Under the proposal, all articles are made available, unless the author specifically requested in not be. The article notes that commercial publishers have opposed open access proposals in the past, although not the particular Harvard proposal because of the opt-out. A publishers' representative is quoted as saying "As long as they leave the element of choice for authors and publishers, there isn't a problem." What I wonder about is whether there is a choice provided to authors by publishers in this circumstance: say an author wants to put his or her article in Harvard's repository and have it published in a commercially published scholarly journal? Will the publisher mandate that the author not put the article in the repository as the price of publication in the journal? If so, that doesn't sound like an element of choice to me, especially in the publish or perish world of academia.

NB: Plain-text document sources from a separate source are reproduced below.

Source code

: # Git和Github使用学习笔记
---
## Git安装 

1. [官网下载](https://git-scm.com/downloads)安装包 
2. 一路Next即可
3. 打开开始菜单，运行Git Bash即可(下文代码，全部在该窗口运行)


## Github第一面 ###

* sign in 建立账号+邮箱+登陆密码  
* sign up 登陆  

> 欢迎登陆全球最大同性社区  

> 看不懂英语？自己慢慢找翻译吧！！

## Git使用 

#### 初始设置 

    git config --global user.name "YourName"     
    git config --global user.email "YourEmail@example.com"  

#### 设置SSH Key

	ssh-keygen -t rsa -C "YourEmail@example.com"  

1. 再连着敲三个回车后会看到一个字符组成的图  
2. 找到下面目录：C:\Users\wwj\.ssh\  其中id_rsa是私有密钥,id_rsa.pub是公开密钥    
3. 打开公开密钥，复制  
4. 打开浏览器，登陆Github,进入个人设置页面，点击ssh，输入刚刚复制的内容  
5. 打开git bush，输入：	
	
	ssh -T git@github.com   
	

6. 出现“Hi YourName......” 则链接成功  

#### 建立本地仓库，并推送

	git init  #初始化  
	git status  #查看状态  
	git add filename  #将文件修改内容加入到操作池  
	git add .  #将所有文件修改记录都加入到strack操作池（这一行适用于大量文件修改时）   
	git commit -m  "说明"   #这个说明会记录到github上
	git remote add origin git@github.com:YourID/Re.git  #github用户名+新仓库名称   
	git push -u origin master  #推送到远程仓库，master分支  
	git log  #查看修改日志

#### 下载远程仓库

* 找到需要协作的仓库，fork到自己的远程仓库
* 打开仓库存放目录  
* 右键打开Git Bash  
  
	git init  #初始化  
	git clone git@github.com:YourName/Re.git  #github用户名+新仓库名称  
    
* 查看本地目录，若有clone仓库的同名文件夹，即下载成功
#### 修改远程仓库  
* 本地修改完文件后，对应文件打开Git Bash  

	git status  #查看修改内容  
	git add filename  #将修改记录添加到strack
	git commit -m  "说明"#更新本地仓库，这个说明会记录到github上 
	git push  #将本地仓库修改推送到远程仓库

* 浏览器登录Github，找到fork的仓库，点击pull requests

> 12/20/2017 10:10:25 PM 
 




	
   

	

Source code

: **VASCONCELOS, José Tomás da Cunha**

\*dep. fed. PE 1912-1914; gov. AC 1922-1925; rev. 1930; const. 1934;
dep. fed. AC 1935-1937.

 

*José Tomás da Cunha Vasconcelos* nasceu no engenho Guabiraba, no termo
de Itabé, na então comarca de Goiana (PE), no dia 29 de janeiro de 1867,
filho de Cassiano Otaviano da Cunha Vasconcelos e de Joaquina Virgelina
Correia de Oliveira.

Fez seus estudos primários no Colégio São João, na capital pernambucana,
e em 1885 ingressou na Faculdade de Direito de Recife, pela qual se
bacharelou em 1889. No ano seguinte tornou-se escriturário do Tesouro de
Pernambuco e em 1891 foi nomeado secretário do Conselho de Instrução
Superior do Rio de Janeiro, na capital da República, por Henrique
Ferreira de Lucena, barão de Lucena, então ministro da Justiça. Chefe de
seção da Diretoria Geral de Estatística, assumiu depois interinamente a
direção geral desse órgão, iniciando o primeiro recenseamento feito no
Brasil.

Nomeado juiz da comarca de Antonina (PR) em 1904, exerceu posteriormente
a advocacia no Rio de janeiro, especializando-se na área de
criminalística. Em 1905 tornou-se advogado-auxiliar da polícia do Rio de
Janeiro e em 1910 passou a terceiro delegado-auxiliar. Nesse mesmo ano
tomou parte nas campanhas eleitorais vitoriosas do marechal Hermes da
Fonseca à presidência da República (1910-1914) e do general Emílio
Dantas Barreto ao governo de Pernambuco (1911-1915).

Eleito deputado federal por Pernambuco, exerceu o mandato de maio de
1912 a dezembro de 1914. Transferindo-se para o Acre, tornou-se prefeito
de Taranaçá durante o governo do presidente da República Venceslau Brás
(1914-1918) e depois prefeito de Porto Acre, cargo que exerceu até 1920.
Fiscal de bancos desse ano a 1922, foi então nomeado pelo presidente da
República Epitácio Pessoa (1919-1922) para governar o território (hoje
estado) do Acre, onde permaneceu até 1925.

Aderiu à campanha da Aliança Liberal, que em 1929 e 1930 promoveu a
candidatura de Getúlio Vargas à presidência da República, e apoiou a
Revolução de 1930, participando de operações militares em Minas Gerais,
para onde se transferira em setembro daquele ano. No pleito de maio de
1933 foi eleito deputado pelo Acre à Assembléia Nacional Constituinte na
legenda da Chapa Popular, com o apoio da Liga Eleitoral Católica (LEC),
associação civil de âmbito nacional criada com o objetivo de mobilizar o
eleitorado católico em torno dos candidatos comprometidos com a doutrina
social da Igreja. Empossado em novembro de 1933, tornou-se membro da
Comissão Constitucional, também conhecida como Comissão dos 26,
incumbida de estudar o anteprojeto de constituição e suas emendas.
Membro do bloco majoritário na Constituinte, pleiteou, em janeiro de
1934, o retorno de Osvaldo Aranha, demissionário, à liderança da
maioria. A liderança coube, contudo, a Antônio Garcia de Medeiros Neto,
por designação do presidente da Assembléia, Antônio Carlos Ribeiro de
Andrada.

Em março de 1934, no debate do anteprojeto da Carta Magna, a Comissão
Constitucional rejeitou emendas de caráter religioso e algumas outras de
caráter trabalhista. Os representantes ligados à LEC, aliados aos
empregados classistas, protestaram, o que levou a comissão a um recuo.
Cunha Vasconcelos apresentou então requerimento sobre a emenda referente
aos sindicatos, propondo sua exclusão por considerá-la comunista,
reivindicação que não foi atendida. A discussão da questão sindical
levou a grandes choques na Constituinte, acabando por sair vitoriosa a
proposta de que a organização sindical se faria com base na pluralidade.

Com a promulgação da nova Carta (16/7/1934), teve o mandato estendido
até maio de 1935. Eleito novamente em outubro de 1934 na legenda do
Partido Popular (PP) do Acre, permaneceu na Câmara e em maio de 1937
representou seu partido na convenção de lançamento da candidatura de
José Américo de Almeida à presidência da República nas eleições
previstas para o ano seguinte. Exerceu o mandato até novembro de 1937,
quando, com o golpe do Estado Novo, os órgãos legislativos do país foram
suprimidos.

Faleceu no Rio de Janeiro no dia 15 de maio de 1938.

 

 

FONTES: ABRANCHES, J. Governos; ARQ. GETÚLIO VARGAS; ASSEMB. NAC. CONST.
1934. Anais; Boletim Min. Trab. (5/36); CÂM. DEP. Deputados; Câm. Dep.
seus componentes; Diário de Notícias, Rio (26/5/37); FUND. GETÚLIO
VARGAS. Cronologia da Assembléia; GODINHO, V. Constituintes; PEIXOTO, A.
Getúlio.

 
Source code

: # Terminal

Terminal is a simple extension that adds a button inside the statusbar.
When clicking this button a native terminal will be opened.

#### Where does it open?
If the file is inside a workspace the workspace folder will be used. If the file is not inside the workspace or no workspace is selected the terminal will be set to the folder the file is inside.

The open access issue had been confronted a few months ago in the legislative battles over the National Institute of Health's Public Access Policy. That Policy, signed into law by the resident of 1600 Pennsylvania Avenue N.W. in the Consolidated Appropriations Act of 2007 (H.R. 2764), changed a voluntary program into a mandatory one, requiring that peer-reviewed articles funded with NIH monies be deposited for free in the National Library of Medicine's online archive, no later than 12 months after publication in a journal. This 12 month delay gives publishers an exclusivity window, and one would think therefore the ability to sell subscriptions. Nor does the policy prevent a grant of exclusive rights in journal form.
Publishers, though, vehemently objected to the mandatory nature of the NIH requirement, alleging that it "effectively allows the agency to take the important publisher property interests without compensation, including the value added to the article by publishers' investment in the peer review process and other quality-assurance aspects of journal publication." Others disagreed, noting the investment of public monies and the heavy investment by universities in funding faculty salaries and equipment. As with the term "jurisdiction," "choice" seems to be a word of many meanings.